Students could report any instances of bullying, including verbal, physical, social or cyber. According to the survey, 43 students reported instances of either being bullied or witnessing someone being bullied.
“Sixth grade is the worst,” Crusinbery said, and verbal abuse is the most common. A student interceding for a friend is the most effective way to curb offensive behavior by others, Crusinbery said.
Certain “hot spots” for bullying include the lunchroom, locker areas, classrooms when a teacher is absent, gym class, and texting on their phones.
Crusinbery said specific measures have improved the school environment, including:
1. Education about bullying.
2. The effectiveness of peer intervention.
3. Making the school environment less prone to bullying including changing the locker rooms, installing cameras and eliminating school lunch lines.
4. Implementing ChromeBooks. “Kids e-mail me all the time with concerns,” Crusinbery said.
Compared to other school districts in the state and county, USD 257 reports slightly fewer instances of bullying, Crusinbery said. The districts file their findings in an annual report called Kansas Communities that Care.
ALONG THAT same line, school board members approved a student advocate position to work with seventh- and eighth-graders who are “slipping through the cracks,” said Jack Stanley, principal at IMS.
Brad Crusinbery, assistant principal at IMS, reported there are 52 students in those two grades who had “at least one F, sometimes four or five.”
“In our schools today it takes some type of outside support to be successful,” Crusinbery said. “That support could be their parents at the home or from a special teacher.”
But not all students are so lucky and feel no sense of purpose to getting an education, Crusinbery said.
Crusinbery recalled a recent conversation with a middle-schooler he has known since kindergarten.
“He’s struggled every year,” the principal said. “I asked him where he saw himself down the road. ‘What do you want to do?’”
The student replied, “I don’t know. I don’t know.”
“The more we got into the conversation, it became clear that he thought nobody really cared about him or what he did with his life,” Crusinbery said.
It’s these students, particularly, who are in danger of dropping out of school — and society — if they don’t turn the corner on their education, added Jack Koehn, USD 257 superintendent of schools.
“If we lose them here, then at some point they most likely will drop out. We want to avoid that,” he said.
The administrators envision the student advocate to work one-on-one with students to help them gain more confidence as students.
“The key is finding the right person,” Koehn said. “It’s someone who can connect to kids and is passionate about helping them make their lives better.”
Such a person may not necessarily be a certified teacher, Koehn said.
“If we find someone with that passion to help these kids, the rest will take care of itself,” he said.

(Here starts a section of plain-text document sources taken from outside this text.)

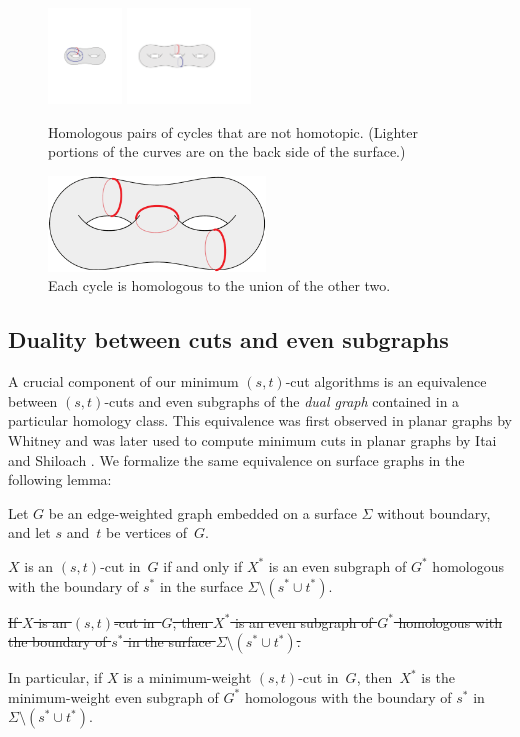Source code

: \documentclass[letterpaper,review]{siamart190516}
\def\Cut{X}
\def\modified#1{\color{blue}#1 \color{black}}
\begin{document}
\begin{figure}[htb]
\centering
\includegraphics[height=1in]{Fig/homologous3}\qquad
\includegraphics[height=1in]{Fig/homologous2}
\caption{Homologous pairs of cycles that are not homotopic.  (Lighter portions of the curves are on the back side of the surface.)}
\label{fig:homology}
\end{figure}

\begin{figure}[htb]
\centering
\includegraphics[height=1in]{Fig/homologous1}
\caption{Each cycle is homologous to the union of the other two.}
\label{fig:homology2}
\end{figure}


\subsection{Duality between cuts and even subgraphs}
\label{SS:duality}


A crucial component of our minimum $(s,t)$-cut algorithms is an equivalence between $(s,t)$-cuts and even subgraphs of the \emph{dual graph} contained in a particular homology class.  This equivalence was first observed in planar graphs by Whitney \cite{w-pg-33} and was later used to compute minimum cuts in planar graphs by Itai and Shiloach \cite{is-mfpn-79}.
We formalize the same equivalence on surface graphs in the following lemma:

\begin{lemma}
\label{lem:cut-duality}
Let $G$ be an edge-weighted graph embedded on a surface $\Sigma$ without boundary, and let $s$ and~$t$ be vertices of~$G$.  

\modified{$\Cut$ is an $(s,t)$-cut in~$G$ if and only if $\Cut^*$ is an even subgraph of $G^*$ homologous with the boundary of $s^*$ in the surface $\Sigma\setminus(s^*\cup t^*)$. }

\sout{If $\Cut$ is an $(s,t)$-cut in~$G$, then $\Cut^*$ is an even subgraph of $G^*$ homologous with the boundary of $s^*$ in the surface $\Sigma\setminus(s^*\cup t^*)$. }

In particular, if $X$ is a minimum-weight $(s,t)$-cut in~$G$, then~$\Cut^*$ is the minimum-weight even subgraph of $G^*$ homologous with the boundary of $s^*$ in $\Sigma\setminus(s^*\cup t^*)$.
\end{lemma}
\end{document}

If such a person can be found, “I don’t think we can spend our money any better,” said Koehn.
BOARD members approved a sublease with Fort Scott Community College to use the building outside of LaHarpe for the career technology program.
For this semester, FSCC agreed to pay $3,082, which essentially “covers utilities,” Koehn said.
FSCC provides an instructor for the construction trades class currently being taught. The college then is reimbursed by the state for the instructor and materials required.
“Here’s our dilemma. We have fixed costs such as utilities but they want to pay us according to how many students are enrolled in the program,” Koehn said.
While the program is in its infancy Koehn said such growing pains are to be expected.
“It’s going to cost us a little money to get this going. Other schools understand they have to chip in, too,” he said.
Successful models abound, he said, noting Crawford County’s tech program has about 100 students, including some adults, and garners about $40,000 a year in support.
The likelihood that a production welding class can be implemented by January is growing slimmer.
“We’re in a hoop fest on this,” he said, referring to all the forms required to secure a $122,000 grant from the Goppert Foundation that will be used in part to fund the class.
A minimum of eight students is needed to ensure the class is a go, Koehn said. Six IHS students have expressed an interest, as well as several from Crest, Marmaton Valley and Uniontown schools.